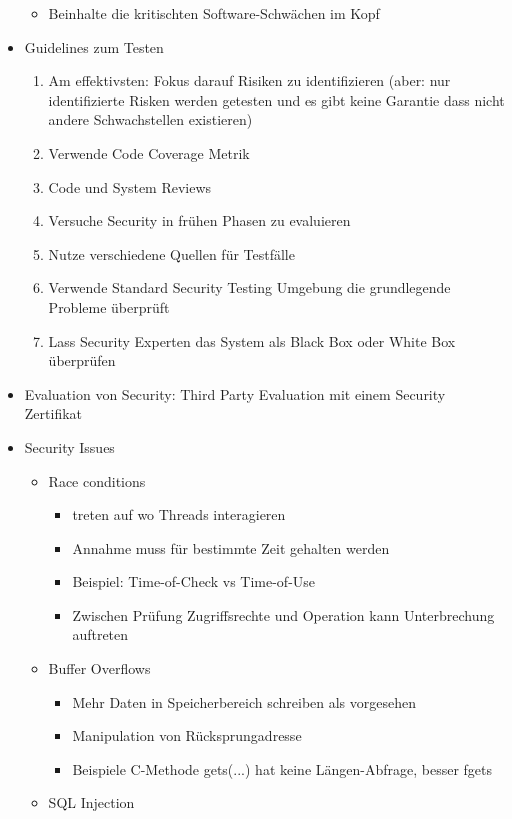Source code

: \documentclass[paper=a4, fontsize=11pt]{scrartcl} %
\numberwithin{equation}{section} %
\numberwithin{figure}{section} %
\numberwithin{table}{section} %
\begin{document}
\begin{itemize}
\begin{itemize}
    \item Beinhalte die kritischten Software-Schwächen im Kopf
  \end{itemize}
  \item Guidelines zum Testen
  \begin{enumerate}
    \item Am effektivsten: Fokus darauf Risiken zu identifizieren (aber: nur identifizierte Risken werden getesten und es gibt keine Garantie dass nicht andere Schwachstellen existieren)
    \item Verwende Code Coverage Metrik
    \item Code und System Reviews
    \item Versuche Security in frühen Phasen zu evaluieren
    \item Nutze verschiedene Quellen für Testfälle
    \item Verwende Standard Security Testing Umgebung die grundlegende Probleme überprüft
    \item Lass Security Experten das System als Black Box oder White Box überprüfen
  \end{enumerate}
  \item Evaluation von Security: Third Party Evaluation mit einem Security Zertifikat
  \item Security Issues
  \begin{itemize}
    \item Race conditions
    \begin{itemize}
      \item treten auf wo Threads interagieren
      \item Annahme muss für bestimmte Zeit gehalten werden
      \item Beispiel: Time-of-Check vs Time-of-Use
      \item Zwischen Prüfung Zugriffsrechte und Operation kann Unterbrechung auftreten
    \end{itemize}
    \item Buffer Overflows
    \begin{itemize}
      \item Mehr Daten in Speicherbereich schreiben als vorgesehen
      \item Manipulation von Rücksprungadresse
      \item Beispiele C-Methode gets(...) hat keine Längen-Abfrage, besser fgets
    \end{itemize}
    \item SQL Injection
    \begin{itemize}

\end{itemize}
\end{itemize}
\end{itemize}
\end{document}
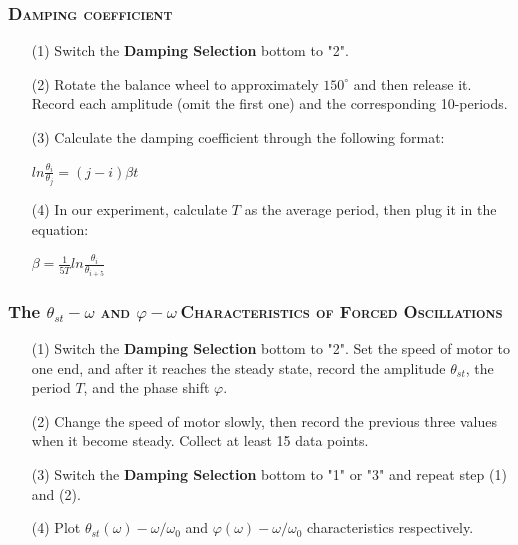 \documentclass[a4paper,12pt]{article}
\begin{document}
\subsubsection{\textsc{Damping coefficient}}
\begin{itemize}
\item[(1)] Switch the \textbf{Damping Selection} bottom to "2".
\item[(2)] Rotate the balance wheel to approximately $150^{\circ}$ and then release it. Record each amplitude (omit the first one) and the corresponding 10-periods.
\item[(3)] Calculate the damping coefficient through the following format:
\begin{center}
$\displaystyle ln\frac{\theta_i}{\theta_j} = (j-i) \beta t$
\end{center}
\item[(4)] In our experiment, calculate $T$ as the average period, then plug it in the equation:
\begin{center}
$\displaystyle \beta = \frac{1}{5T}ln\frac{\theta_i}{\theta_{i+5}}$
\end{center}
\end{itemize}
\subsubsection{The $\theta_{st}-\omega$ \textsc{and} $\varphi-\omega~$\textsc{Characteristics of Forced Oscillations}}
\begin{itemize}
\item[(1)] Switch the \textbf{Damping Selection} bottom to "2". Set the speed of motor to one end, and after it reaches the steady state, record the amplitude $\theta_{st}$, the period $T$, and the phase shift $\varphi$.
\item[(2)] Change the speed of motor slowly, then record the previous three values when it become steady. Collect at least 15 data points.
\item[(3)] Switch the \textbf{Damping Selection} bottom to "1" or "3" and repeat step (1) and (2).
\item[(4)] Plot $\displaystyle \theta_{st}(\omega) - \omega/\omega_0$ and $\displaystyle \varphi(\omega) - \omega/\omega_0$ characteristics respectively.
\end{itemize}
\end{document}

==========

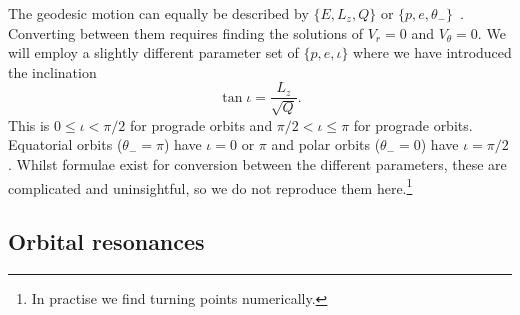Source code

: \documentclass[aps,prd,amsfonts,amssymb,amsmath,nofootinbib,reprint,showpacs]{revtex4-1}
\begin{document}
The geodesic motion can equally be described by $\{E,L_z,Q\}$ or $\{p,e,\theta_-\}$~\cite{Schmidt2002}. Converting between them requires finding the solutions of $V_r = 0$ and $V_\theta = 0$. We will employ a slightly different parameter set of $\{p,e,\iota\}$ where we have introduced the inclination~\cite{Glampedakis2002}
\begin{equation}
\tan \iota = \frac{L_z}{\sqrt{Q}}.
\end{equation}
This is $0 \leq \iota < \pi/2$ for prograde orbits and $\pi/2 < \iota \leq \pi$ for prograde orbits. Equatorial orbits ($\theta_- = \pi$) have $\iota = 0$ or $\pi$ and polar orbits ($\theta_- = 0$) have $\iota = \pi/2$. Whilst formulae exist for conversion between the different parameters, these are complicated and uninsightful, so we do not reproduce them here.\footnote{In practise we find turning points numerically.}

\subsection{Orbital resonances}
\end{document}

==========

Every line where "steady" appears must be returned from the listing above.

**Task solution**
\item[(1)] Switch the \textbf{Damping Selection} bottom to "2". Set the speed of motor to one end, and after it reaches the steady state, record the amplitude $\theta_{st}$, the period $T$, and the phase shift $\varphi$.
\item[(2)] Change the speed of motor slowly, then record the previous three values when it become steady. Collect at least 15 data points.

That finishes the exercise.